Chad leader gambles on $75bn ExxonMobil fine

Chad's President Idriss Deby opens a spigot in 2003 on part of the 665-mile pipeline linking his country to Cameroon's Atlantic coast © AFP

In slamming an ExxonMobil-led oil consortium with a $75bn fine this month, Chad’s government sought to flex its muscles against one of the world’s largest oil companies at a time of economic crisis. But in moving against a project that has returned more than $13bn to the government since 2004, Chad’s President Idriss Déby is also showing signs of the pressure he is under.

Analysts say it is unlikely that Exxon will pay even a small fraction of the fine — equivalent to seven times Chad’s gross domestic product. Even before the penalty was awarded by Chad’s High Court, the Exxon-led consortium had taken the case to the International Court of Arbitration in Paris, the forum both sides had agreed would settle disputes.

But Mr Déby appears to be gambling on the Chadian court’s judgment providing some political and economic value for his government, according to analysts who have studied the president’s use of oil revenues as a tool to control the army, elites and the wider population.

“The government wants to show to people that there is money out there and that the companies are responsible for the financial crisis that Chad is in right now,” said Delphine Djiraibe, a Chadian lawyer and rights activist.

The subject of the dispute is an oil production and export project that was once touted as a model for responsible natural resource development in Africa, but has since been tarnished by controversy.
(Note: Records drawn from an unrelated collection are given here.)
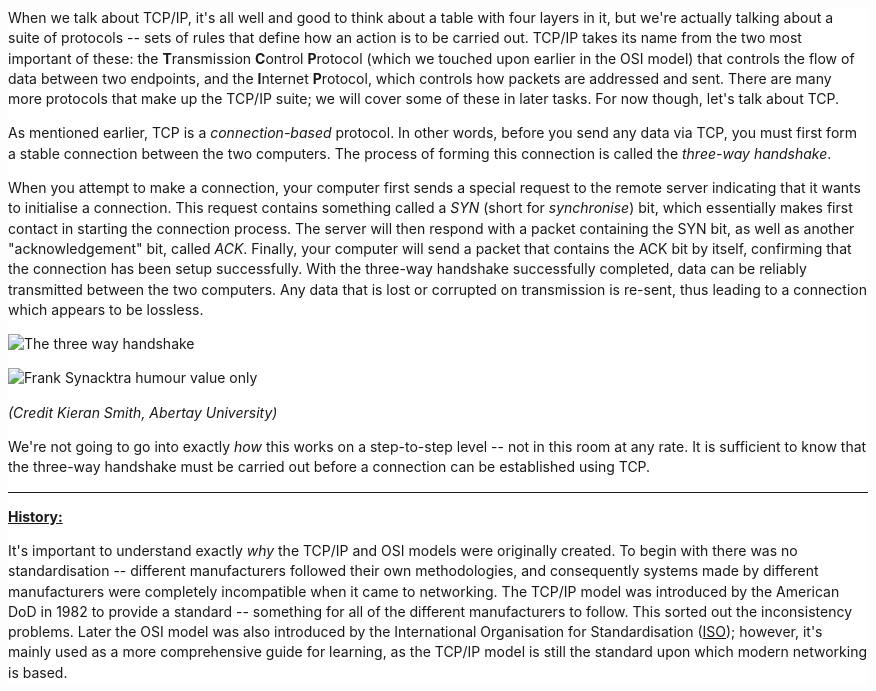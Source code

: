 When we talk about TCP/IP, it's all 
well and good to think about a table with four layers in it, but we're 
actually talking about a suite of protocols -- sets of rules that define
 how an action is to be carried out. TCP/IP takes its name from the two 
most important of these: the **T**ransmission **C**ontrol **P**rotocol (which we touched upon earlier in the OSI model) that controls the flow of data between two endpoints, and the **I**nternet **P**rotocol,
 which controls how packets are addressed and sent. There are many more 
protocols that make up the TCP/IP suite; we will cover some of these in 
later tasks. For now though, let's talk about TCP.

As mentioned earlier, TCP is a *connection-based* protocol. In other words, before you send any data via TCP, you must 
first form a stable connection between the two computers. The process of
 forming this connection is called the *three-way handshake*.

When
 you attempt to make a connection, your computer first sends a special 
request to the remote server indicating that it wants to initialise a 
connection. This request contains something called a *SYN* (short for *synchronise*)
 bit, which essentially makes first contact in starting the connection 
process. The server will then respond with a packet containing the SYN 
bit, as well as another "acknowledgement" bit, called *ACK*. 
Finally, your computer will send a packet that contains the ACK bit by 
itself, confirming that the connection has been setup successfully. With
 the three-way handshake successfully completed, data can be reliably 
transmitted between the two computers. Any data that is lost or 
corrupted on transmission is re-sent, thus leading to a connection which
 appears to be lossless.

![The three way handshake](https://muirlandoracle.co.uk/wp-content/uploads/2020/03/image-2.png)

![Frank Synacktra  humour value only](https://muirlandoracle.co.uk/wp-content/uploads/2020/02/syn-acktra.jpeg)

*(Credit Kieran Smith, Abertay University)*

We're not going to go into exactly *how* this
 works on a step-to-step level -- not in this room at any rate. It is 
sufficient to know that the three-way handshake must be carried out 
before a connection can be established using TCP.

---

**<u>History:</u>**

It's important to understand exactly *why* the
 TCP/IP and OSI models were originally created. To begin with there was 
no standardisation -- different manufacturers followed their own 
methodologies, and consequently systems made by different manufacturers 
were completely incompatible when it came to networking. The TCP/IP 
model was introduced by the American DoD in 1982 to provide a standard 
-- something for all of the different manufacturers to follow. This 
sorted out the inconsistency problems. Later the OSI model was also 
introduced by the International Organisation for Standardisation ([ISO](https://www.iso.org/home.html));
 however, it's mainly used as a more comprehensive guide for learning, 
as the TCP/IP model is still the standard upon which modern networking 
is based.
An Exxon-led consortium started work in 2000 to develop oilfields first discovered in the 1970s.

With support from the US, the World Bank and the European Investment Bank, the consortium developed the Doba field in southern Chad, estimated to hold more than 1bn barrels of crude. It built a 665-mile pipeline across Cameroon to the Atlantic coast, so the oil could be shipped to markets around the world.

Chevron, one of the original partners, sold its stake to Chad’s government in 2014, and Exxon’s current partners are Malaysia’s Petronas and Société des Hydrocarbures du Tchad, the state-owned oil company.

The production agreement signed by the consortium and Mr Déby in 2005 stipulated that the oil exports would be free of duties. But in March 2014, the finance ministry brought a case arguing that the consortium should have been paying a 2 per cent export duty.

The high court awarded the government about $816m in back duties — plus the spectacular $75bn fine.

Exxon says the dispute is not about Chad’s ability to levy taxes, but rather about the government’s original promises that exports would be duty free. The company said it disagreed with the court’s decision and was “evaluating next steps”.

The move against a project that has been providing roughly half of Chad’s oil production is a risky step for Mr Déby, who rules over one of the world’s poorest countries.

Ms Djiraibe said the government was trying to distract Chadians from the “horrible social and political situation” the country, which is in recession, faces due to corruption and bad governance.

Activists say the judiciary is controlled by the executive. The presidency has not commented on the ruling.

“The economy is not diversified and in this context the only cash cow to turn to is the oil and gas industry,” said Jean-Baptiste Bouzard, analyst at Wood Mackenzie.

The government wants to show there is money out there and that the companies are responsible for Chad’s financial crisis

He said the government’s struggle with an economic crisis, sparked by collapsed oil revenues, “was definitely a factor” in the imposition of the fine.

Mr Déby took power in a coup 26 years ago and has survived several attempts to oust him. He won elections for the fifth time earlier this year but is under growing pressure on several fronts.

Chad produces about 120,000 barrels of oil a day and the fall in crude prices sparked a fiscal crisis for the government, which depends on petrodollars for 70 per cent of revenues. Austerity measures including cuts to student stipends have sparked street protests and civil servant strikes.

Berny Sèbe, an expert on francophone Africa at Birmingham University, said Mr Déby’s decision to strike out against Exxon was “a way of strengthening his own power by rallying the population behind a common enemy”.

“The companies are an easy target and a good rallying cry for the president,” Mr Sèbe said.

Chad has slipped into recession, partly because of the slump in oil prices © AFP

Chad’s history of oil production should be a lesson about the risks of resource extraction in fragile states, said Korinna Horta, a senior adviser at Urgewald, a German non-governmental agency.

She represented Chadian communities lobbying against the World Bank’s support for the pipeline project before construction began in 2000. The World Bank pulled out of the project in 2008, accusing the government of mishandling the oil windfall that was meant to develop the country, illustrating how awry the scheme went.

“The big tragedy is that, after all the promises that oil production would have a positive impact, things have gotten much worse for the people in oil-producing regions,” Ms Horta said.

The article has been amended to correct that Ms Horta no longer works at the Environmental Defense Fund. She is a senior adviser at Urgewald.